Sustainascan: Smarter Shopping For A Sustainable Future
Abstract
The rise in environmental concerns and consumer awareness has amplified the demand for sustainable shopping practices. However, identifying eco-friendly products based on their ingredients and environmental impact remains a challenge for everyday consumers. Traditional methods of assessing product sustainability require extensive research and lack real-time accessibility. The proposed work introduces SustainaScan, a web-based assistant that leverages Artificial Intelligence (AI) and Machine Learning (ML) techniques to automatically evaluate the sustainability of consumer goods. By utilizing image-based ingredient recognition and ECOSCORE computation, the system assesses carbon footprint, biodegradability, and toxicity levels to provide users with a clear sustainability rating.
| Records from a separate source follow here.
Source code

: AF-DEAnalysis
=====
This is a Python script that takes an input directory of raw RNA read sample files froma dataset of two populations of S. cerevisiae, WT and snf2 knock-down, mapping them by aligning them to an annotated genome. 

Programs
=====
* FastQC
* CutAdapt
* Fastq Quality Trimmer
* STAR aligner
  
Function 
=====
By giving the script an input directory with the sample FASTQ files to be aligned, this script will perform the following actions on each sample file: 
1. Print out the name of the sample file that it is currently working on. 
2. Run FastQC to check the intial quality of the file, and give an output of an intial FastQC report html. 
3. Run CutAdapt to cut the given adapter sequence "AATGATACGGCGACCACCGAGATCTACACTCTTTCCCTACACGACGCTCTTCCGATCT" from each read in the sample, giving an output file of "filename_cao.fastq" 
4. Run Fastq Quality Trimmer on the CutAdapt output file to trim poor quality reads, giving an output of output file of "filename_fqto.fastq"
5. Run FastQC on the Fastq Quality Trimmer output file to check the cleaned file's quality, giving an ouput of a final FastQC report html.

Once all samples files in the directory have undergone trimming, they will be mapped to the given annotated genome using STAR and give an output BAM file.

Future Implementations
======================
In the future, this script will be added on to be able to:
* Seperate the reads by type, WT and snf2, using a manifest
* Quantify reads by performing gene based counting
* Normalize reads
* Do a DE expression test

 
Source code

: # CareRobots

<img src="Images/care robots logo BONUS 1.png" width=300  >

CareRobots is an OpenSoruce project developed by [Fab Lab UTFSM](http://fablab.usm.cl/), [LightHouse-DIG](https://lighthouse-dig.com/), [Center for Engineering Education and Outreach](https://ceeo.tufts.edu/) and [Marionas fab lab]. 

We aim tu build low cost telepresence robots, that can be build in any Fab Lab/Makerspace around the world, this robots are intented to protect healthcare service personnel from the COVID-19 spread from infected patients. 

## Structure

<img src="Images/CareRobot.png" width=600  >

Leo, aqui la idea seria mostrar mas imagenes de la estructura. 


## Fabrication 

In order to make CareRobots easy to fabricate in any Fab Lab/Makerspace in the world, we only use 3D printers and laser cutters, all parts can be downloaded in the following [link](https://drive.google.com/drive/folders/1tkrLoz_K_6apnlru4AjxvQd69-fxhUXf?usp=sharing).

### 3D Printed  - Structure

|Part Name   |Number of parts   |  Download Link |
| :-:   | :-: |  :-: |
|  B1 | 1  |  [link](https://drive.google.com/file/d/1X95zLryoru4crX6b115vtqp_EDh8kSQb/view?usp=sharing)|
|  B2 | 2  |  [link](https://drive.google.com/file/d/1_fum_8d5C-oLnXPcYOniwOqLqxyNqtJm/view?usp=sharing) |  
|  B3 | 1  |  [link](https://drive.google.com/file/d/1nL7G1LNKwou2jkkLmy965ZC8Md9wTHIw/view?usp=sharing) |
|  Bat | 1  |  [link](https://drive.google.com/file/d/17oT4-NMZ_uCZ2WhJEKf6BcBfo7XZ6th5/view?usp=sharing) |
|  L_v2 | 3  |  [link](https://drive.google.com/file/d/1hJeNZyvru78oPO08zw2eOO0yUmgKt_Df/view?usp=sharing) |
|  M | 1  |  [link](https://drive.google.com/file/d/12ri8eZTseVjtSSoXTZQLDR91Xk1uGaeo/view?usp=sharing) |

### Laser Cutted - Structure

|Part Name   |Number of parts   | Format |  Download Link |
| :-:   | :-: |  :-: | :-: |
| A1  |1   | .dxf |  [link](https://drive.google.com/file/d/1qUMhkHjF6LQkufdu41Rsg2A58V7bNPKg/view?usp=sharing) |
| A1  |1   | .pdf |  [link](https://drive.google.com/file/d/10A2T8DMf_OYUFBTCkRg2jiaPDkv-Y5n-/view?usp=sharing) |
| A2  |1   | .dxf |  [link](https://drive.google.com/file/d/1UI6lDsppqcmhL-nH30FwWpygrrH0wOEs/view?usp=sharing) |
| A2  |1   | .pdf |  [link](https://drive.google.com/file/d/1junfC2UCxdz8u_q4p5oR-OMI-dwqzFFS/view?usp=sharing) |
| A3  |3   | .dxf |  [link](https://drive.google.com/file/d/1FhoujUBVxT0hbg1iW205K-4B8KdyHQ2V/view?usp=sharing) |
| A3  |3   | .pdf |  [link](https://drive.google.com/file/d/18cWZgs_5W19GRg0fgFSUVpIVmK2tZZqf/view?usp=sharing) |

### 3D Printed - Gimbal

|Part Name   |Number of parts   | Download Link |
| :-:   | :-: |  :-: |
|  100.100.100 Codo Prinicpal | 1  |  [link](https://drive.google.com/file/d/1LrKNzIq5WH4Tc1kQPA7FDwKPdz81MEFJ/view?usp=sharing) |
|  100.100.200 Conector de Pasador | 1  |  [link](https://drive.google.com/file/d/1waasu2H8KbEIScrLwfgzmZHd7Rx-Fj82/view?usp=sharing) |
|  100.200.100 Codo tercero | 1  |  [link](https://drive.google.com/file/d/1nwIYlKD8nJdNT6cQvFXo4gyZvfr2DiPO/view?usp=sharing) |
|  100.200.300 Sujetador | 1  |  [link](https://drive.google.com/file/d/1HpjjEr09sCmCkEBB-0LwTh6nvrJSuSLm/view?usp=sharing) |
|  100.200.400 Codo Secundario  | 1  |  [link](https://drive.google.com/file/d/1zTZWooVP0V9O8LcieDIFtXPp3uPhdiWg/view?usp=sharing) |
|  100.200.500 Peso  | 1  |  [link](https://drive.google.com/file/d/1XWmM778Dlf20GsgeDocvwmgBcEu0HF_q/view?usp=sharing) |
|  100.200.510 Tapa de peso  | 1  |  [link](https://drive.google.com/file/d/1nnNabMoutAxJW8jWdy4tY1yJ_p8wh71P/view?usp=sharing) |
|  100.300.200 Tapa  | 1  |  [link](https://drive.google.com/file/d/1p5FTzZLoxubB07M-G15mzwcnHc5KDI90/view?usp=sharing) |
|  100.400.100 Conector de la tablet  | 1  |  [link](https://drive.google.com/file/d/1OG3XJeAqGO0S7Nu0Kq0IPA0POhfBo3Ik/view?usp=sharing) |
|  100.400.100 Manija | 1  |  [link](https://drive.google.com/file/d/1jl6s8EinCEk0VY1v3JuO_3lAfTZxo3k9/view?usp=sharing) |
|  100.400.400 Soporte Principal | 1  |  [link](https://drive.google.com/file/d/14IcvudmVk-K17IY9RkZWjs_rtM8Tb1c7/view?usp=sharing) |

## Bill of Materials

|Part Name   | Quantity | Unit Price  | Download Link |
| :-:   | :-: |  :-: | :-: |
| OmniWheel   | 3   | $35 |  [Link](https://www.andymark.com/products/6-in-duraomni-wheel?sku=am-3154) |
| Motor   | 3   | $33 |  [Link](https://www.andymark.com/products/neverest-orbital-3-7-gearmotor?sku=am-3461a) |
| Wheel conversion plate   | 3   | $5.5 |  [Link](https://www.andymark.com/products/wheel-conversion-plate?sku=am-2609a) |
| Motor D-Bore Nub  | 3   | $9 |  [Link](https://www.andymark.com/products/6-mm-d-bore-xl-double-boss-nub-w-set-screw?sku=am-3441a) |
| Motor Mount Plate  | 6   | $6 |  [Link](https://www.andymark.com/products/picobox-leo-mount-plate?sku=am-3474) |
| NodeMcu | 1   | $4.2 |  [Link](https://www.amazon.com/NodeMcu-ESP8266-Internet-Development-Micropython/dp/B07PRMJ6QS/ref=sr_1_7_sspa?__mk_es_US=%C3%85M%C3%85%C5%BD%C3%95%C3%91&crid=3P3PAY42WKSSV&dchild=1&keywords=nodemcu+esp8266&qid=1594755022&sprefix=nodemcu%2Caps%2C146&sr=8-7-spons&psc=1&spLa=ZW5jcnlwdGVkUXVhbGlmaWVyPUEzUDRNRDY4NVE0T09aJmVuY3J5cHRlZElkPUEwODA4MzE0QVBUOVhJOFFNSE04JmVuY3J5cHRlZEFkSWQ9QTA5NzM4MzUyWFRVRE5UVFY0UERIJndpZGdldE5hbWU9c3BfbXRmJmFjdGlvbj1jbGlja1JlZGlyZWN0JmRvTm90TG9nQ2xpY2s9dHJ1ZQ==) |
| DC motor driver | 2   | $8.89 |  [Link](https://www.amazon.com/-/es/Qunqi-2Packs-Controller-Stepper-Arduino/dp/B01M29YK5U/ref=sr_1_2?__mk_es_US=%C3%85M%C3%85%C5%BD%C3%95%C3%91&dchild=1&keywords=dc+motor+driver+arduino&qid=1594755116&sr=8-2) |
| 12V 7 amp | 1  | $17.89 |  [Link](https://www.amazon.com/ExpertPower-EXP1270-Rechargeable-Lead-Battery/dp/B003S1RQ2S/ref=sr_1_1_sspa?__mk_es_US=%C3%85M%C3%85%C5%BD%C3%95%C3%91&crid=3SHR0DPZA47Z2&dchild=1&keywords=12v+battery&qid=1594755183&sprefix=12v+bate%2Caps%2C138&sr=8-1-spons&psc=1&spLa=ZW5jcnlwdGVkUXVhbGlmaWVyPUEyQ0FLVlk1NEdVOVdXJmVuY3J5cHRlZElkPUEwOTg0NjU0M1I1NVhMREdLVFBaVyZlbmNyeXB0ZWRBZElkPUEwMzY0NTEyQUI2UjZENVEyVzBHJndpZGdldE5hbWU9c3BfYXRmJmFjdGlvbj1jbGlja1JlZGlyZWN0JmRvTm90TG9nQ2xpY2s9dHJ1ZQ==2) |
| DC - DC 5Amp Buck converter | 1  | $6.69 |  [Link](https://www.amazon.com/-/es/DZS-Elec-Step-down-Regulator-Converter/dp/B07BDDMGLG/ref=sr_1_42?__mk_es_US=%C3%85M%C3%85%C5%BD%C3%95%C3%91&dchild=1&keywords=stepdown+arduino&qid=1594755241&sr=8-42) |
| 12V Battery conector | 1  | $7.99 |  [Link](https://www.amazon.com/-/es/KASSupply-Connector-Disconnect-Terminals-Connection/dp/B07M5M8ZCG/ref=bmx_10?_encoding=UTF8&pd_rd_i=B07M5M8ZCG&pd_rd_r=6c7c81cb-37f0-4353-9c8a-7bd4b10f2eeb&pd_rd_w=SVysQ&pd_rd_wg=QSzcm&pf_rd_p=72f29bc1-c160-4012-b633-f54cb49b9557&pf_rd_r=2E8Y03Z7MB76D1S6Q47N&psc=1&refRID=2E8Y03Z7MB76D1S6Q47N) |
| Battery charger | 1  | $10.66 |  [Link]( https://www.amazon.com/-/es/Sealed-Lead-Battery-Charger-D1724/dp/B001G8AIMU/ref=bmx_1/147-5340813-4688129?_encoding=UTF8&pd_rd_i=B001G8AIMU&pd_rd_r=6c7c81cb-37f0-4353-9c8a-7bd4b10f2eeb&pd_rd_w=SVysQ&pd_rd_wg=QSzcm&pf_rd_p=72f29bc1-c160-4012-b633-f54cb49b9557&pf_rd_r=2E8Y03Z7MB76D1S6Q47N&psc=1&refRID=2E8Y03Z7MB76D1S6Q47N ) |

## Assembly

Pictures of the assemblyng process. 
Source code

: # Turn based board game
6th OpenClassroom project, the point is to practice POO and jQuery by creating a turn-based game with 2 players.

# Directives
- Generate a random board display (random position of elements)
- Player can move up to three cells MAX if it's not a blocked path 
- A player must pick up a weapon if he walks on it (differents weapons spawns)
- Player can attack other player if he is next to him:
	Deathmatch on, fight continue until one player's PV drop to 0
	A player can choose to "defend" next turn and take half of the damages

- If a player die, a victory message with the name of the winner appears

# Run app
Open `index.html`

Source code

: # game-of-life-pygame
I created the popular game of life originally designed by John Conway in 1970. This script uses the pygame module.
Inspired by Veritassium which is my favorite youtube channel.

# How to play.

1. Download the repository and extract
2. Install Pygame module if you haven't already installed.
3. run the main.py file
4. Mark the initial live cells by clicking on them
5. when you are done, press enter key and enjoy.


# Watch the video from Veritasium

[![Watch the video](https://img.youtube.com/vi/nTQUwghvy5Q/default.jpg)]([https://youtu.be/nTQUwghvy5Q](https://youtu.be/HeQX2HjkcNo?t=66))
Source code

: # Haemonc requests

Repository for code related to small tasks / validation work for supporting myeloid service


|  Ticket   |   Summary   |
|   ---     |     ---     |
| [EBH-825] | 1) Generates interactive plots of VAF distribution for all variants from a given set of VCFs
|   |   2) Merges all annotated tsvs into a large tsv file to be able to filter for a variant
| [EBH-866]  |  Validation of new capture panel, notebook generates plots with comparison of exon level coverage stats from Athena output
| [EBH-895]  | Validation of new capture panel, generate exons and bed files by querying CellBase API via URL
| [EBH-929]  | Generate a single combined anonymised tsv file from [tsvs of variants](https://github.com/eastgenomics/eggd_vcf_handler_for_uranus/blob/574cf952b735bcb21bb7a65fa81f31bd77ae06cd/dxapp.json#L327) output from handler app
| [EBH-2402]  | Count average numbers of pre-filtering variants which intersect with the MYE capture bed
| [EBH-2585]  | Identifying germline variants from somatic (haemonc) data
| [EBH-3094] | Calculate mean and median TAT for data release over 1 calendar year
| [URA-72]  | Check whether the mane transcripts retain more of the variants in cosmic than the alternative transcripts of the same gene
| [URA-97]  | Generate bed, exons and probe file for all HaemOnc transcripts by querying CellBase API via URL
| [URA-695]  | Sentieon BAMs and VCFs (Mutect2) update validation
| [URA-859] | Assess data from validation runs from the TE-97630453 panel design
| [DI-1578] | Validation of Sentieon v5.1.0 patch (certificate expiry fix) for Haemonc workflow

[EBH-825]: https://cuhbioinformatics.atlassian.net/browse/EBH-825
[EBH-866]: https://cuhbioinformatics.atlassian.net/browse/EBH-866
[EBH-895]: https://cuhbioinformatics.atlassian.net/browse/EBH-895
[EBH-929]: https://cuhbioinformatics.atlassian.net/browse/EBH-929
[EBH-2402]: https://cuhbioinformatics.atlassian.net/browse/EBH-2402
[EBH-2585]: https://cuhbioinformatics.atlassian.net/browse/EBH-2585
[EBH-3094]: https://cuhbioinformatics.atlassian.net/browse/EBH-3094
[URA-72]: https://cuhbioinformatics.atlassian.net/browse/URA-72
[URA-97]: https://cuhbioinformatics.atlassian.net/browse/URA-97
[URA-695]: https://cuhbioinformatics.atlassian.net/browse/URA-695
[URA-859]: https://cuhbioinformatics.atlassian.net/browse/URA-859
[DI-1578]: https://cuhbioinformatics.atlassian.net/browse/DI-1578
The platform also suggests environmentally preferable alternatives and redirects users to verified purchase sources. Various classification and scoring algorithms have been applied and tested for accuracy, precision, recall, and user impact. Despite the advancements, challenges persist in dataset completeness, OCR accuracy, and integrating real-time scanning capabilities. Future work aims to enhance model scalability and improve cross-platform deployment to broaden accessibility and effectiveness in promoting sustainable consumer behavior.
Index Terms—Sustainable Shopping, Artificial Intelligence (AI), Machine Learning (ML), ECOSCORE, Environmental Impact, Ingredient Recognition.